Record extracts –
━━━━━━━━━━
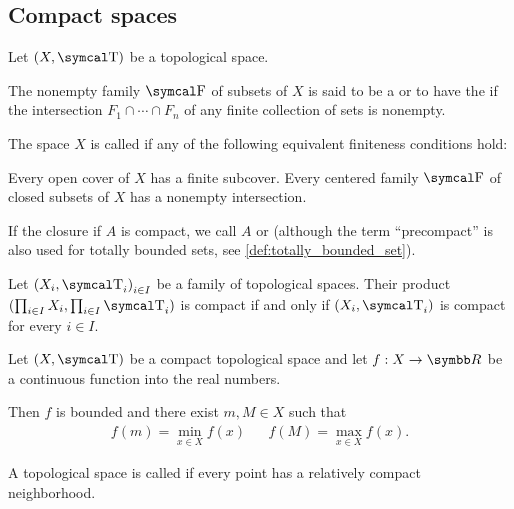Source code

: \subsection{Compact spaces}\label{subsec:compact_spaces}

Let \( (X, \CT) \) be a topological space.

\begin{definition}\label{def:centered_family}\cite[123]{Engelking1989}
  The nonempty family \( \CF \) of subsets of \( X \) is said to be a  or to have the  if the intersection \( F_1 \cap \cdots \cap F_n \) of any finite collection of sets is nonempty.
\end{definition}

\begin{definition}\label{def:compact_space}\cite[123]{Engelking1989}
  The space \( X \) is called  if any of the following equivalent finiteness conditions hold:
  \begin{defenum}
     Every open cover of \( X \) has a finite subcover.
     Every centered family \( \CF \) of closed subsets of \( X \) has a nonempty intersection.
  \end{defenum}
\end{definition}

\begin{remark}\label{remark:precompact_set}
  If the closure if \( A \) is compact, we call \( A \)  or  (although the term \enquote{precompact} is also used for totally bounded sets, see \ref{def:totally_bounded_set}).
\end{remark}

\begin{theorem}\label{thm:tychonoffs_product_theorem}\cite[theorem 3.2.4]{Engelking1989}
  Let \( { (X_i, \CT_i) }_{i \in I} \) be a family of topological spaces. Their product \( (\prod_{i \in I} X_i, \prod_{i \in I} \CT_i) \) is compact if and only if \( (X_i, \CT_i) \) is compact for every \( i \in I \).

\end{theorem}

\begin{theorem}\label{thm:weierstrass_extreme_value_theorem}
  Let \( (X, \CT) \) be a compact topological space and let \( f: X \to \BR \) be a continuous function into the real numbers.

  Then \( f \) is bounded and there exist \( m, M \in X \) such that
  \begin{align*}
    f(m) = \min_{x \in X} f(x)
    &&
    f(M) = \max_{x \in X} f(x).
  \end{align*}
\end{theorem}

\begin{definition}\label{def:locally_compact_space}\cite[148]{Engelking1989}
  A topological space is called  if every point has a relatively compact neighborhood.
\end{definition}
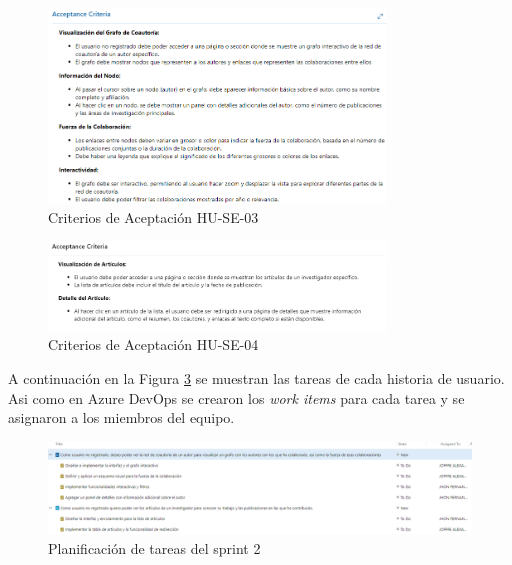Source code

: \begin{figure}[H]
    \centering
    \includegraphics[width=0.8\textwidth]{../02Figures/02Chapter/Sprints/Sprint-2/aceptance-criteria-HU-SE-03.png}
    \caption{Criterios de Aceptación HU-SE-03}
    \label{C2F2:Criterios de Aceptacion HU-SE-03}
\end{figure}

\begin{figure}[H]
    \centering
    \includegraphics[width=0.8\textwidth]{../02Figures/02Chapter/Sprints/Sprint-2/aceptance-criteria-HU-SE-04.png}
    \caption{Criterios de Aceptación HU-SE-04}
    \label{C2F2:Criterios de Aceptacion HU-SE-04}
\end{figure}

A continuación en la Figura \ref{fig:azure-board-sprint-2} se muestran las tareas de cada historia de usuario. Asi como en  Azure DevOps se crearon los \textit{work items} para cada tarea y se asignaron a los miembros del equipo.

\begin{figure}[H]
    \centering
    \includegraphics[width=1\textwidth]{../02Figures/02Chapter/Sprints/Sprint-2/fig_azure-board-sprint-2.png}
    \caption{Planificación de tareas del sprint 2}
    \label{fig:azure-board-sprint-2}
\end{figure}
━━━━━━━━━━
Your task –
Set down the material above as is, without any pictures.

Answer space –
Source code

: \subsection{Compact spaces}\label{subsec:compact_spaces}

Let \( (X, \CT) \) be a topological space.

\begin{definition}\label{def:centered_family}\cite[123]{Engelking1989}
  The nonempty family \( \CF \) of subsets of \( X \) is said to be a  or to have the  if the intersection \( F_1 \cap \cdots \cap F_n \) of any finite collection of sets is nonempty.
\end{definition}

\begin{definition}\label{def:compact_space}\cite[123]{Engelking1989}
  The space \( X \) is called  if any of the following equivalent finiteness conditions hold:
  \begin{defenum}
     Every open cover of \( X \) has a finite subcover.
     Every centered family \( \CF \) of closed subsets of \( X \) has a nonempty intersection.
  \end{defenum}
\end{definition}

\begin{remark}\label{remark:precompact_set}
  If the closure if \( A \) is compact, we call \( A \)  or  (although the term \enquote{precompact} is also used for totally bounded sets, see \ref{def:totally_bounded_set}).
\end{remark}

\begin{theorem}\label{thm:tychonoffs_product_theorem}\cite[theorem 3.2.4]{Engelking1989}
  Let \( { (X_i, \CT_i) }_{i \in I} \) be a family of topological spaces. Their product \( (\prod_{i \in I} X_i, \prod_{i \in I} \CT_i) \) is compact if and only if \( (X_i, \CT_i) \) is compact for every \( i \in I \).

\end{theorem}

\begin{theorem}\label{thm:weierstrass_extreme_value_theorem}
  Let \( (X, \CT) \) be a compact topological space and let \( f: X \to \BR \) be a continuous function into the real numbers.

  Then \( f \) is bounded and there exist \( m, M \in X \) such that
  \begin{align*}
    f(m) = \min_{x \in X} f(x)
    &&
    f(M) = \max_{x \in X} f(x).
  \end{align*}
\end{theorem}

\begin{definition}\label{def:locally_compact_space}\cite[148]{Engelking1989}
  A topological space is called  if every point has a relatively compact neighborhood.
\end{definition}
Source code

: \begin{figure}[H]
    \centering
    \includegraphics[width=0.8\textwidth]{../02Figures/02Chapter/Sprints/Sprint-2/aceptance-criteria-HU-SE-03.png}
    \caption{Criterios de Aceptación HU-SE-03}
    \label{C2F2:Criterios de Aceptacion HU-SE-03}
\end{figure}

\begin{figure}[H]
    \centering
    \includegraphics[width=0.8\textwidth]{../02Figures/02Chapter/Sprints/Sprint-2/aceptance-criteria-HU-SE-04.png}
    \caption{Criterios de Aceptación HU-SE-04}
    \label{C2F2:Criterios de Aceptacion HU-SE-04}
\end{figure}

A continuación en la Figura \ref{fig:azure-board-sprint-2} se muestran las tareas de cada historia de usuario. Asi como en  Azure DevOps se crearon los \textit{work items} para cada tarea y se asignaron a los miembros del equipo.

\begin{figure}[H]
    \centering
    \includegraphics[width=1\textwidth]{../02Figures/02Chapter/Sprints/Sprint-2/fig_azure-board-sprint-2.png}
    \caption{Planificación de tareas del sprint 2}
    \label{fig:azure-board-sprint-2}
\end{figure}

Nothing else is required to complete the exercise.